Different Physiology in the Jellyfish Cassiopea xamachana and C. frondosa in Florida Bay

The jellyfish Cassiopea xamachana and C. frondosa co-occur within some habitats in the Florida Keys, but the frequency with which this occurs is low. It is hypothesized that the symbiosis with different dinoflagellates in the Symbiodiniaceae is the reason: the medusae of C. xamachana contain heat-resistant Symbiodinium microadriaticum (ITS-type A1), whereas C. frondosa has heat-sensitive Breviolum sp. (ITS-type B19). Cohabitation occurs at depths of about 3–4 m in Florida Bay, where the water is on average 0.36 °C cooler, or up to 1.1 °C cooler per day. C. frondosa tends not to be found in the warmer and shallower (<2 m) depths of Florida Bay. While the density of symbionts is about equal in the small jellyfish of the two species, large C. frondosa medusae have a greater density of symbionts and appear darker in color compared to large C. xamachana.
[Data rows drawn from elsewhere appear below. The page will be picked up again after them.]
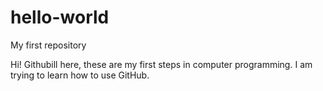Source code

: # hello-world
My first repository

Hi!
Githubill here, these are my first steps in computer programming. 
I am trying to learn how to use GitHub.
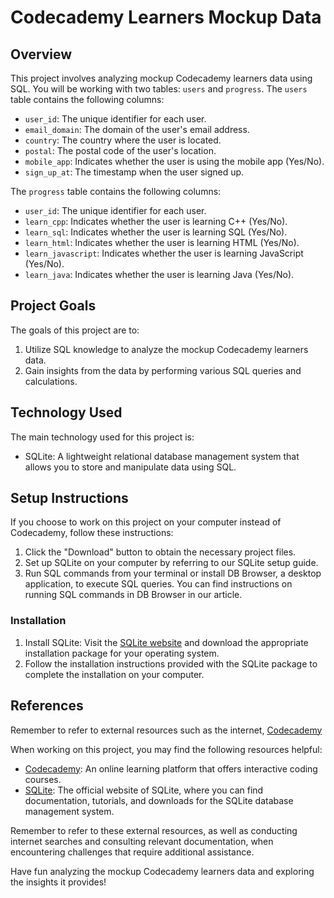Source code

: # Codecademy Learners Mockup Data

## Overview
This project involves analyzing mockup Codecademy learners data using SQL. You will be working with two tables: `users` and `progress`. The `users` table contains the following columns:
- `user_id`: The unique identifier for each user.
- `email_domain`: The domain of the user's email address.
- `country`: The country where the user is located.
- `postal`: The postal code of the user's location.
- `mobile_app`: Indicates whether the user is using the mobile app (Yes/No).
- `sign_up_at`: The timestamp when the user signed up.

The `progress` table contains the following columns:
- `user_id`: The unique identifier for each user.
- `learn_cpp`: Indicates whether the user is learning C++ (Yes/No).
- `learn_sql`: Indicates whether the user is learning SQL (Yes/No).
- `learn_html`: Indicates whether the user is learning HTML (Yes/No).
- `learn_javascript`: Indicates whether the user is learning JavaScript (Yes/No).
- `learn_java`: Indicates whether the user is learning Java (Yes/No).

## Project Goals
The goals of this project are to:
1. Utilize SQL knowledge to analyze the mockup Codecademy learners data.
2. Gain insights from the data by performing various SQL queries and calculations.

## Technology Used
The main technology used for this project is:
- SQLite: A lightweight relational database management system that allows you to store and manipulate data using SQL.

## Setup Instructions
If you choose to work on this project on your computer instead of Codecademy, follow these instructions:
1. Click the "Download" button to obtain the necessary project files.
2. Set up SQLite on your computer by referring to our SQLite setup guide.
3. Run SQL commands from your terminal or install DB Browser, a desktop application, to execute SQL queries. You can find instructions on running SQL commands in DB Browser in our article.

### Installation
1. Install SQLite: Visit the [SQLite website](https://www.sqlite.org/index.html) and download the appropriate installation package for your operating system.
2. Follow the installation instructions provided with the SQLite package to complete the installation on your computer.

## References
Remember to refer to external resources such as the internet, [Codecademy](https://www.codecademy.com/projects/practice/sql-codecademy-student-learners)


When working on this project, you may find the following resources helpful:

- [Codecademy](https://www.codecademy.com/projects/practice/sql-codecademy-student-learners): An online learning platform that offers interactive coding courses.
- [SQLite](https://www.sqlite.org/index.html): The official website of SQLite, where you can find documentation, tutorials, and downloads for the SQLite database management system.

Remember to refer to these external resources, as well as conducting internet searches and consulting relevant documentation, when encountering challenges that require additional assistance.


Have fun analyzing the mockup Codecademy learners data and exploring the insights it provides!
However, the number of symbionts per amebocyte are about the same, which implies that the large C. frondosa has more amebocytes than the large C. xamachana. The photosynthetic rate is similar in small medusae, but a greater reduction in photosynthesis is observed in the larger medusae of C. xamachana compared to those of C. frondosa. Medusae of C. xamachana have greater pulse rates than medusae of C. frondosa, suggestive of a greater metabolic demand. The differences in life history traits of the two species were also investigated to understand the factors that contribute to observed differences in habitat selection. The larvae of C. xamachana require lower concentrations of inducer to settle/metamorphose, and they readily settle on mangrove leaves, submerged rock, and sand compared to the larvae of C. frondosa. The asexual buds of C. xamachana are of a uniform and similar shape as compared to the variably sized and shaped buds of C. frondosa. The larger polyps of C. frondosa can have more than one attachment site compared to the single holdfast of C. xamachana. This appears to be an example of niche diversification that is likely influenced by the symbiont, with the ecological generalist and heat-resistant S. microadriaticum thriving in C. xamachana in a wider range of habitats as compared to the heat-sensitive symbiont Breviolum sp., which is only found in C. frondosa in the cooler and deeper waters.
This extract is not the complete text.